Finally, You Can Plot H2O Decision Trees in R

Decision Trees with H₂O
The Workflow: from Data to Decision Tree
Titanic Dataset
Data Engineering
Starting with H₂O
Building Decision Tree with H₂O
Decision Tree Depth
Creating Decision Tree
Overview of Network Analysis in R
Manipulating H₂O Trees
Plotting Decision Tree with data.table
Another Example with Airline Dataset

This notebook compliments my blog post that is also found here.

Decision Trees with H₂O

With release 3.22.0.1 H₂O-3 (a.k.a. O/S H₂O or simply H₂O) added to its family of tree-based algorithms (which already included DRF, GBM, and XGBoost) support for one more: Isolation Forest (random forest for unsupervised anomaly detection). There were no simple way to visualize H₂O trees except following clunky (albeit reliable) method of creating a MOJO object and running combination of Java and dot commands.

That changed in 3.22.0.1 too with introduction of unified Tree API to work with any of the tree-based algorithms above. Data scientists are now able to utilize powerful visualization tools in R (or Python) without resorting to producing intermediate artifacts like MOJO and running external utilities. Please read this article by Pavel Pscheidl who did superb job of explaining H₂O Tree API and S4 classes in R before coming back to take it a step further to visualize trees.

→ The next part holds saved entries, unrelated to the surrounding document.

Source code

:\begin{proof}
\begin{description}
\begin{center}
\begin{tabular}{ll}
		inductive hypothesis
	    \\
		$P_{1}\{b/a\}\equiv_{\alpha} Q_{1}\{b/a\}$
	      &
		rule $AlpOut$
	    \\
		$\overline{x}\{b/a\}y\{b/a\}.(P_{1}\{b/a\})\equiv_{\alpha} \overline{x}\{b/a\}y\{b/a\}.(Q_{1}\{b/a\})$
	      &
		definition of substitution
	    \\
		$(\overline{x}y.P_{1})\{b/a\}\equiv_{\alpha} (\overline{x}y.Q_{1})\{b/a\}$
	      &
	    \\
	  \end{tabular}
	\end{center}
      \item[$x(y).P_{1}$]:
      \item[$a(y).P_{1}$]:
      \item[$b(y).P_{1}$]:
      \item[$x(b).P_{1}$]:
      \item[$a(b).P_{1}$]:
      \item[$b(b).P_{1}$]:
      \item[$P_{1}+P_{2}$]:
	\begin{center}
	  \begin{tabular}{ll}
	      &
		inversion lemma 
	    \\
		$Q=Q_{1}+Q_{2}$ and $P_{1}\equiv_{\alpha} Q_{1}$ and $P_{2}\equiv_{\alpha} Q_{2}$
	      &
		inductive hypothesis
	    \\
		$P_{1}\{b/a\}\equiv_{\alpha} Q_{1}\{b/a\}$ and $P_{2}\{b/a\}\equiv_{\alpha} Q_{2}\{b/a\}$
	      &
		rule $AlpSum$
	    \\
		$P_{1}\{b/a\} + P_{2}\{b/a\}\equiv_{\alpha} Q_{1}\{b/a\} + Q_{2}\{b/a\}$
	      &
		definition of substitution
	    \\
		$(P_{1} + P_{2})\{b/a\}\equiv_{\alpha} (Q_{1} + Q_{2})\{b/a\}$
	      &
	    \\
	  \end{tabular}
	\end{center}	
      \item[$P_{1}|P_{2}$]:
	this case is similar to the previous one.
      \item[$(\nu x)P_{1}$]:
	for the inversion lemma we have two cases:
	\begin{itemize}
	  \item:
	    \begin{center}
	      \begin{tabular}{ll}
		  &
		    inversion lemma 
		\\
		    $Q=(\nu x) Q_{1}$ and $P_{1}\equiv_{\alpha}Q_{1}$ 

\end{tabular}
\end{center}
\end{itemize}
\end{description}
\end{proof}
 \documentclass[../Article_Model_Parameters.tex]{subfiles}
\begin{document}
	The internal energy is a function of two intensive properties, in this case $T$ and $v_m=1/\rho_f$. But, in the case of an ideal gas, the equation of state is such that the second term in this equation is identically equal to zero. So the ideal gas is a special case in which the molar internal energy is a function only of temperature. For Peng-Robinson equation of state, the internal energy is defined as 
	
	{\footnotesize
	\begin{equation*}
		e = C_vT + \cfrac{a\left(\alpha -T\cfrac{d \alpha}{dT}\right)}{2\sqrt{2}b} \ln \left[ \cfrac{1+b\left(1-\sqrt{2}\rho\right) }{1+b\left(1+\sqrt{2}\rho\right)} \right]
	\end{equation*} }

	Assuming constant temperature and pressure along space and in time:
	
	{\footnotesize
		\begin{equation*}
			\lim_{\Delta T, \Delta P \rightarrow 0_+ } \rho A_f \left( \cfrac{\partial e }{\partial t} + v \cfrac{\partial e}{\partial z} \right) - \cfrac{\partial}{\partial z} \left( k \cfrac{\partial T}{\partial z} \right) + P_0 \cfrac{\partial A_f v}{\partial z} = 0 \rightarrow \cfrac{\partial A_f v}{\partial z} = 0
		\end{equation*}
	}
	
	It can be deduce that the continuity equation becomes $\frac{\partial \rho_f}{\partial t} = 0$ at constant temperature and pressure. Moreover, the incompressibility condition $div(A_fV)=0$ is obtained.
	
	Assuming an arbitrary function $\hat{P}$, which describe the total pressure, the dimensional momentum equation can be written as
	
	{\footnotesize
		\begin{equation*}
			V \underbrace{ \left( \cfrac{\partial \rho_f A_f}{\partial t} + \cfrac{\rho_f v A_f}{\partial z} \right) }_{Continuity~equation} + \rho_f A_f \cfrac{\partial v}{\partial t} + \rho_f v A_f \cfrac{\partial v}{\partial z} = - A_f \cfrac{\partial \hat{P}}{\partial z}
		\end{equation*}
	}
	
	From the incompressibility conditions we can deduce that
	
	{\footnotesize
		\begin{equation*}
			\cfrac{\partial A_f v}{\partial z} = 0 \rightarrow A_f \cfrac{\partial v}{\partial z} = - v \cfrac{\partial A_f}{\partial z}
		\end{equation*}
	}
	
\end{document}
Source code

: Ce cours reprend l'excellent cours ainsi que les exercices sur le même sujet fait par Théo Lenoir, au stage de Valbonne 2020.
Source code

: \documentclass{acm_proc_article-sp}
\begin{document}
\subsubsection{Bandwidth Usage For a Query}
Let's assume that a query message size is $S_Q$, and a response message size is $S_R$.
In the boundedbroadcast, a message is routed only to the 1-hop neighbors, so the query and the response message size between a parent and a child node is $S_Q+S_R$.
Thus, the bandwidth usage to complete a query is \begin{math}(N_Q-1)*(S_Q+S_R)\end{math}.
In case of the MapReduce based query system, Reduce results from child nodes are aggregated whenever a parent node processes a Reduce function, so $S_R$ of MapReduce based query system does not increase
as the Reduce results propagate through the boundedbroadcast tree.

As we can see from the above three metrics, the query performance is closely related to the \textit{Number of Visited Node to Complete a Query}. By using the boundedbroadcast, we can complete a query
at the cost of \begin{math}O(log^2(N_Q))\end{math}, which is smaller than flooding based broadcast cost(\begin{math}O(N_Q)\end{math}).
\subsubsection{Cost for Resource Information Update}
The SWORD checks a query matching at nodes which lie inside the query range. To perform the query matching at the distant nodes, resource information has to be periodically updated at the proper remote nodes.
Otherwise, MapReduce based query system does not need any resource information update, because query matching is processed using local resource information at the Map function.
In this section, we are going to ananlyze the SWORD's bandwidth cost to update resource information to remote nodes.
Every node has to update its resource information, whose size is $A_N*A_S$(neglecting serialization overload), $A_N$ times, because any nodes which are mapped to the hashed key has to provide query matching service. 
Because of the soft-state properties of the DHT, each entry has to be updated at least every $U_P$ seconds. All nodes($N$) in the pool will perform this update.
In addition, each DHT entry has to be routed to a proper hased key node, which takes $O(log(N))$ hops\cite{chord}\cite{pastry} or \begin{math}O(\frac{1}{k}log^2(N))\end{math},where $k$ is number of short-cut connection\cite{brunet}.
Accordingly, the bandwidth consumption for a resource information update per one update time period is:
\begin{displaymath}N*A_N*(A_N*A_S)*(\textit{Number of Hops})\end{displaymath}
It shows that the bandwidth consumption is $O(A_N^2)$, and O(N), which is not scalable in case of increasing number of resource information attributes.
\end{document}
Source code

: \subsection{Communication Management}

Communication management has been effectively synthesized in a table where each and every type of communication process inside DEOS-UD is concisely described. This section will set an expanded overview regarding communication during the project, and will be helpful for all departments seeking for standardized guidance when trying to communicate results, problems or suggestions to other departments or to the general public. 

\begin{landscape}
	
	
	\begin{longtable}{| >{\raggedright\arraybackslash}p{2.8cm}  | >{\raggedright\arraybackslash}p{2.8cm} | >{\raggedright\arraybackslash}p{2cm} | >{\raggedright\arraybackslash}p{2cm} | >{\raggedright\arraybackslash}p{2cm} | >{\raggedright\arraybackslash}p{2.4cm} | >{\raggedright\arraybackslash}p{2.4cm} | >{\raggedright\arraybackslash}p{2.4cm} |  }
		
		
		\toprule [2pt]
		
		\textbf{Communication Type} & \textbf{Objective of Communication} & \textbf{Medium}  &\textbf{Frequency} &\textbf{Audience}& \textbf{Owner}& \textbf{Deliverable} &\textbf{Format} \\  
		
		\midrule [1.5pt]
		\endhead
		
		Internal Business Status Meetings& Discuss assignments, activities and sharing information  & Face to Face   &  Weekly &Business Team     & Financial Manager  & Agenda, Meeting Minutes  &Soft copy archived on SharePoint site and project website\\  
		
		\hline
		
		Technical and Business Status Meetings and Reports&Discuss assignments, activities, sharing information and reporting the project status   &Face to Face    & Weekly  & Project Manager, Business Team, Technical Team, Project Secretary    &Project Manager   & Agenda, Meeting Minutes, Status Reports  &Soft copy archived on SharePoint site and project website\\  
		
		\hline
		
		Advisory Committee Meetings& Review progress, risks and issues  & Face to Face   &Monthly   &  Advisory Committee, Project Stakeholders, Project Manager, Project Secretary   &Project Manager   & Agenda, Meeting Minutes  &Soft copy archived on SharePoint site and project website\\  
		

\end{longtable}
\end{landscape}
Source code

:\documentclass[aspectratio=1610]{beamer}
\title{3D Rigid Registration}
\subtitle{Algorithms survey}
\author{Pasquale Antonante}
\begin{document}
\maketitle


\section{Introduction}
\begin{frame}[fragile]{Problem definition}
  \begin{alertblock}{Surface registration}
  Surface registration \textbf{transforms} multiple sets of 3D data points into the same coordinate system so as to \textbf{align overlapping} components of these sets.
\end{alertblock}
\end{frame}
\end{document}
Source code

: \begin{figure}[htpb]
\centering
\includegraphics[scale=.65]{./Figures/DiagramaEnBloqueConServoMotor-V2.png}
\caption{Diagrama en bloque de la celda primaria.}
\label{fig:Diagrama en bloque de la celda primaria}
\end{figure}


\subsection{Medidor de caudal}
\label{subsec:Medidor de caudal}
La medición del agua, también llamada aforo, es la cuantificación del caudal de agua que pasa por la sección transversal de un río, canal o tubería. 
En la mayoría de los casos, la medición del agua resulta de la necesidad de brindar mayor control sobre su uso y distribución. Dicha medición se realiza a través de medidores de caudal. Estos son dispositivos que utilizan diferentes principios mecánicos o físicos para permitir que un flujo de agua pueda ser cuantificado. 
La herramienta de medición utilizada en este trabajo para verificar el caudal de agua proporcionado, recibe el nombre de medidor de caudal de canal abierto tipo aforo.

The Workflow: from Data to Decision Tree

Whether you are still here or came back after reading Pavel’s excellent post let’s set goal straight: create single decision tree model in H₂O and visualize its tree graph. With H₂O there is always a choice between using Python or R - the choice for R here will become clear when discussing its graphical and analytical capabilities later.

CART models operate on labeled data (classification and regression) and offer arguably unmatched model interpretability by means of analyzing a tree graph. In data science there is never single way to solve given problem so let’s define end-to-end logical workflow from “raw” data to visualized decision tree:

Figure 1. Workflow of tasks in this post

One may argue that the choice of executing steps inside H₂O or R could be different but let’s follow outlined plan for this post. Next diagram adds implementation details:

R package data.table for data munging
H₂O grid for hyper-parameter search
H₂O GBM for modeling single decision tree algorithm
H₂O Tree API for tree model representation
R package data.tree for visualization

Figure 2. Workflow of tasks in this post with implementation details

Discussion of this workflow continues for the rest of this post.

Titanic Dataset

The famous Titanic dataset contains information about the fate of passengers of the RMS Titanic that sank after colliding with an iceberg. It regularly serves as toy data for blog exercises like this.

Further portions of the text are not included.